2. Eat more gels and food throughout the day. I never have been good about getting the calories I need every hour (~250 calories) during a race. This adds up and if you're not on top of your eating game while running, you will feel it later. I will say though, I had more gels in this 50 kilometer race than any other race of the same distance. I have found a gel that I actually like. Unfortunately I only had a few of these gels (Spring Energy) and wasn't too happy about consuming other super sweet gels. Note to self...bring more Spring energy gels next time.
3. Up the miles. I already covered increasing my long runs, but increasing my weekly mileage wouldn't hurt either. The most I have ever hit in a training week is 70 miles.

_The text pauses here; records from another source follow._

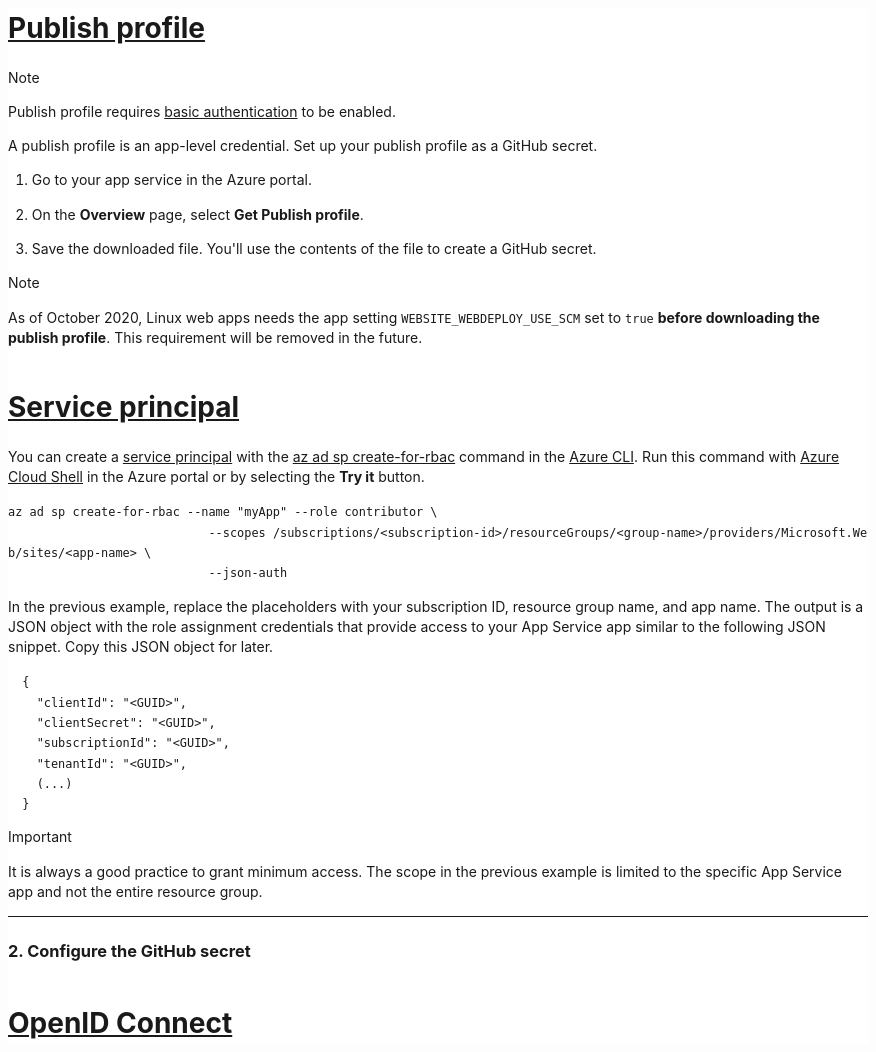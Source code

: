 # [Publish profile](#tab/applevel)

> [!NOTE]
> Publish profile requires [basic authentication](configure-basic-auth-disable.md) to be enabled.

A publish profile is an app-level credential. Set up your publish profile as a GitHub secret. 

1. Go to your app service in the Azure portal. 

1. On the **Overview** page, select **Get Publish profile**.

1. Save the downloaded file. You'll use the contents of the file to create a GitHub secret.

> [!NOTE]
> As of October 2020, Linux web apps needs the app setting `WEBSITE_WEBDEPLOY_USE_SCM` set to `true` **before downloading the publish profile**. This requirement will be removed in the future.

# [Service principal](#tab/userlevel)

You can create a [service principal](../active-directory/develop/app-objects-and-service-principals.md#service-principal-object) with the [az ad sp create-for-rbac](/cli/azure/ad/sp#az-ad-sp-create-for-rbac) command in the [Azure CLI](/cli/azure/). Run this command with [Azure Cloud Shell](https://shell.azure.com/) in the Azure portal or by selecting the **Try it** button.

```azurecli-interactive
az ad sp create-for-rbac --name "myApp" --role contributor \
                            --scopes /subscriptions/<subscription-id>/resourceGroups/<group-name>/providers/Microsoft.Web/sites/<app-name> \
                            --json-auth
```

In the previous example, replace the placeholders with your subscription ID, resource group name, and app name. The output is a JSON object with the role assignment credentials that provide access to your App Service app similar to the following JSON snippet. Copy this JSON object for later.

```output 
  {
    "clientId": "<GUID>",
    "clientSecret": "<GUID>",
    "subscriptionId": "<GUID>",
    "tenantId": "<GUID>",
    (...)
  }
```

> [!IMPORTANT]
> It is always a good practice to grant minimum access. The scope in the previous example is limited to the specific App Service app and not the entire resource group.

---

### 2. Configure the GitHub secret


# [OpenID Connect](#tab/openid)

My body feels tired when I do this, but not exhausted. I will start working up my weekly mileage at a slower pace as to help my body slowly adapt.
4. Increase moderate speed work. My training seemed to be either fast or slow. I was doing a lot of easy runs, and a few really fast track workouts. I should have thrown in some more tempo runs at a moderate pace that I can sustain for maybe an hour.
5. Stay in the race mentally. Comfortably in 2nd I decided I would let off a bit to let my body recuperate. Well, the truth is I already gave myself the time to recuperate but continued to tell myself I needed to go slower. Obviously I had more in me when 3rd was approaching. I need to push myself to the end by imaging there is someone constantly on my tail.